HOW TO COMPLETE THIS TASK:
Reproduce the records exactly, but not the pictures.

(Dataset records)
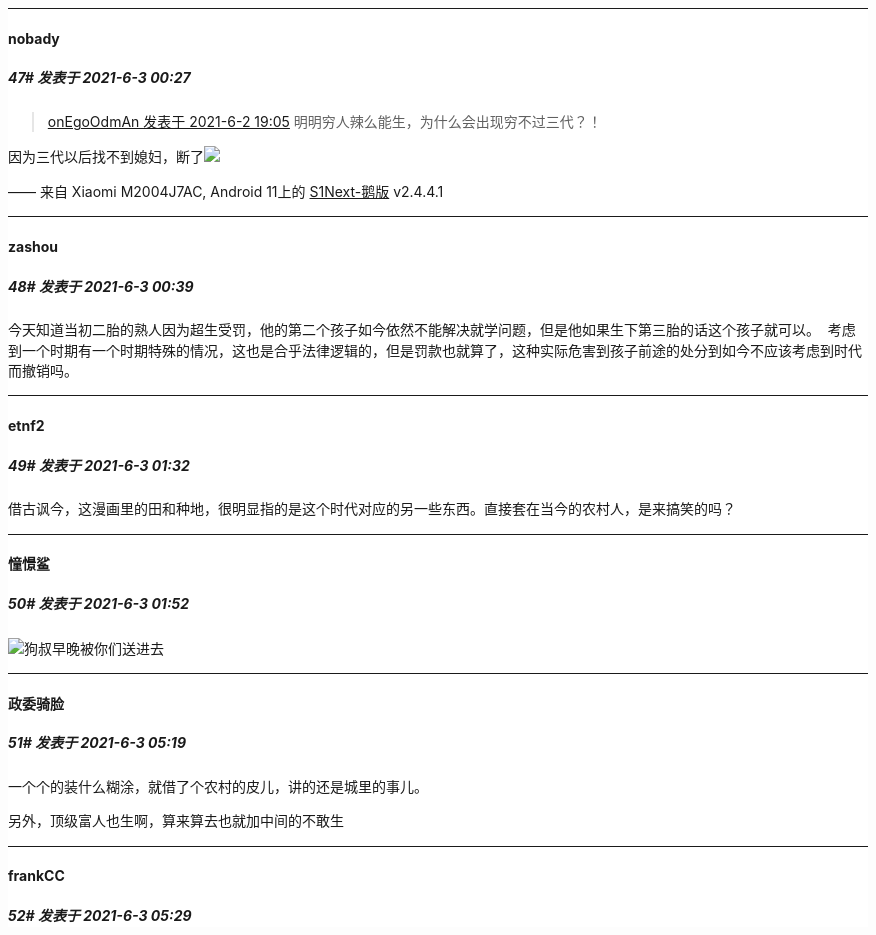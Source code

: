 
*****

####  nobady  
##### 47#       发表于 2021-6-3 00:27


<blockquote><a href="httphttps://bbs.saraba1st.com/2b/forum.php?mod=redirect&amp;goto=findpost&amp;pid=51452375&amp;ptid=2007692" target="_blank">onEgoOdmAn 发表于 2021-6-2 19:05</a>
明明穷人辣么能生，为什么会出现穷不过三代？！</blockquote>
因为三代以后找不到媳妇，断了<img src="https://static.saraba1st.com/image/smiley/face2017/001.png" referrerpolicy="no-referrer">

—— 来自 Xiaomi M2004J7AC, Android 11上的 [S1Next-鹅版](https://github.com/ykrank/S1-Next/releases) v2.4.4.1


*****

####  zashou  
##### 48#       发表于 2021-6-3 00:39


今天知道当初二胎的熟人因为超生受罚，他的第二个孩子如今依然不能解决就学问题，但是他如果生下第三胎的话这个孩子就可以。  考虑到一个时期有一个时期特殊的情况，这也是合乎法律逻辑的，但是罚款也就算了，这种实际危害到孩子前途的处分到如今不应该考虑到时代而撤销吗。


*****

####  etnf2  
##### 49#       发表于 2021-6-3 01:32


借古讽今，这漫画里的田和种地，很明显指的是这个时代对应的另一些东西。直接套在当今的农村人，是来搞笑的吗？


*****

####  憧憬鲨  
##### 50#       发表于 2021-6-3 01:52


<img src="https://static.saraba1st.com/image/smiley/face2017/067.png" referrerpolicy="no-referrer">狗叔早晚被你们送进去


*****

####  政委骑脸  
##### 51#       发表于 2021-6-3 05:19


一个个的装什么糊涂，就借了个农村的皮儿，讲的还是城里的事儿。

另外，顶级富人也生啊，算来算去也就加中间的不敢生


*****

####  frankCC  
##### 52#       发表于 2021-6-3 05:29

OUTPUT BELOW:
Source code

: 
*****

####  nobady  
##### 47#       发表于 2021-6-3 00:27


<blockquote><a href="httphttps://bbs.saraba1st.com/2b/forum.php?mod=redirect&amp;goto=findpost&amp;pid=51452375&amp;ptid=2007692" target="_blank">onEgoOdmAn 发表于 2021-6-2 19:05</a>
明明穷人辣么能生，为什么会出现穷不过三代？！</blockquote>
因为三代以后找不到媳妇，断了<img src="https://static.saraba1st.com/image/smiley/face2017/001.png" referrerpolicy="no-referrer">

—— 来自 Xiaomi M2004J7AC, Android 11上的 [S1Next-鹅版](https://github.com/ykrank/S1-Next/releases) v2.4.4.1


*****

####  zashou  
##### 48#       发表于 2021-6-3 00:39


今天知道当初二胎的熟人因为超生受罚，他的第二个孩子如今依然不能解决就学问题，但是他如果生下第三胎的话这个孩子就可以。  考虑到一个时期有一个时期特殊的情况，这也是合乎法律逻辑的，但是罚款也就算了，这种实际危害到孩子前途的处分到如今不应该考虑到时代而撤销吗。


*****

####  etnf2  
##### 49#       发表于 2021-6-3 01:32


借古讽今，这漫画里的田和种地，很明显指的是这个时代对应的另一些东西。直接套在当今的农村人，是来搞笑的吗？


*****

####  憧憬鲨  
##### 50#       发表于 2021-6-3 01:52


<img src="https://static.saraba1st.com/image/smiley/face2017/067.png" referrerpolicy="no-referrer">狗叔早晚被你们送进去


*****

####  政委骑脸  
##### 51#       发表于 2021-6-3 05:19


一个个的装什么糊涂，就借了个农村的皮儿，讲的还是城里的事儿。

另外，顶级富人也生啊，算来算去也就加中间的不敢生


*****

####  frankCC  
##### 52#       发表于 2021-6-3 05:29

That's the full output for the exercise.